Initiation: Joining this sect requires equal amounts of secrecy and patience. Often, a candidate for initiation is observed for years before she’s ever approached by a Murid. If the candidate expresses an interest in the Ahl-i-Batin, she undergoes a slow and steady process of removing herself from the world (and from the possessions and luxuries inherent therein) and adopting stringent levels of asceticism. This successive removal of distractions and temptations separates the initiate from ego and attachments, preparing her to embrace the greater freedom of Unity.
Affinity Sphere: Correspondence or Mind – but never Entropy.

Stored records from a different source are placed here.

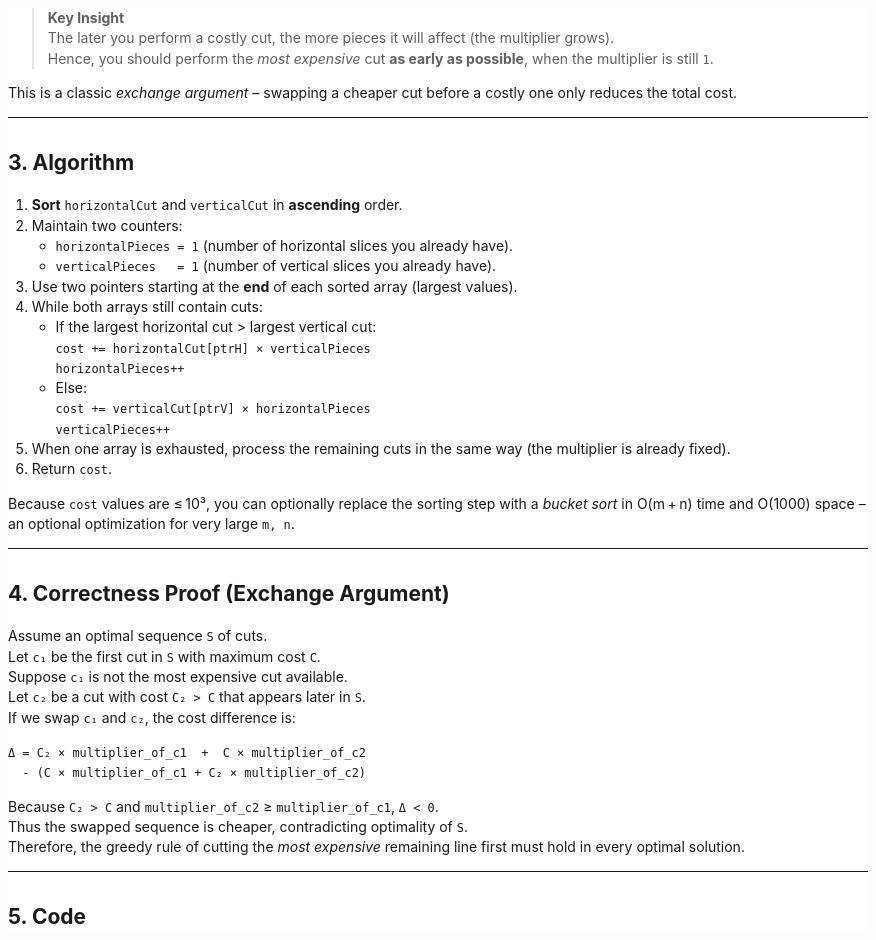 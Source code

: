 > **Key Insight**  
> The later you perform a costly cut, the more pieces it will affect (the multiplier grows).  
> Hence, you should perform the *most expensive* cut **as early as possible**, when the multiplier is still `1`.

This is a classic *exchange argument* – swapping a cheaper cut before a costly one only reduces the total cost.

---

## 3. Algorithm

1. **Sort** `horizontalCut` and `verticalCut` in **ascending** order.  
2. Maintain two counters:  
   - `horizontalPieces = 1` (number of horizontal slices you already have).  
   - `verticalPieces   = 1` (number of vertical slices you already have).  
3. Use two pointers starting at the **end** of each sorted array (largest values).  
4. While both arrays still contain cuts:
   * If the largest horizontal cut > largest vertical cut:  
     `cost += horizontalCut[ptrH] × verticalPieces`  
     `horizontalPieces++`  
   * Else:  
     `cost += verticalCut[ptrV] × horizontalPieces`  
     `verticalPieces++`  
5. When one array is exhausted, process the remaining cuts in the same way (the multiplier is already fixed).  
6. Return `cost`.

Because `cost` values are ≤ 10³, you can optionally replace the sorting step with a *bucket sort* in O(m + n) time and O(1000) space – an optional optimization for very large `m, n`.

---

## 4. Correctness Proof (Exchange Argument)

Assume an optimal sequence `S` of cuts.  
Let `c₁` be the first cut in `S` with maximum cost `C`.  
Suppose `c₁` is not the most expensive cut available.  
Let `c₂` be a cut with cost `C₂ > C` that appears later in `S`.  
If we swap `c₁` and `c₂`, the cost difference is:

```
Δ = C₂ × multiplier_of_c1  +  C × multiplier_of_c2
  - (C × multiplier_of_c1 + C₂ × multiplier_of_c2)
```

Because `C₂ > C` and `multiplier_of_c2` ≥ `multiplier_of_c1`, `Δ < 0`.  
Thus the swapped sequence is cheaper, contradicting optimality of `S`.  
Therefore, the greedy rule of cutting the *most expensive* remaining line first must hold in every optimal solution.

---

## 5. Code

Focus: As their name declares, the Batini remain subtle. The phrase “leave no trace” holds a particularly significance in everything they do. A Batini mage often spends weeks, months, even years observing, considering, and contemplating a situation before she finally uses her Arts to nudge things in the desired direction.
Faith is an essential element of Batini practices, with a core belief in Divine Order and Earthly Chaos. Certain Batini assert that It’s All Good, and others hold the bleak conviction that Everything’s an Illusion. Crazy wisdom, alchemy, and High Ritual Magick maintain their traditional places in Batini Arts, with yoga, gutter magick, reality hacking, and even chaos magick appearing in the practices of certain devotees.
Despite their mystic acumen, Batini cannot learn the Entropy Arts at all. This mystic blind spot presents an interesting conundrum: if all things are Unified, then surely even decay has a place in that sacred order? That’s a question the sect has not yet answered.
Stereotypes
The Traditions: They refuse to see the connections between all things that make us One, and yet they believe themselves to be authorities on all things mystical!
The Technocracy: Riddled through with Nephandic corruption. Now, more than ever, we must crack their shell and purge their poisons.
The Disparates: Perhaps Unity will speak more clearly in disparate voices than it has in traditional ones!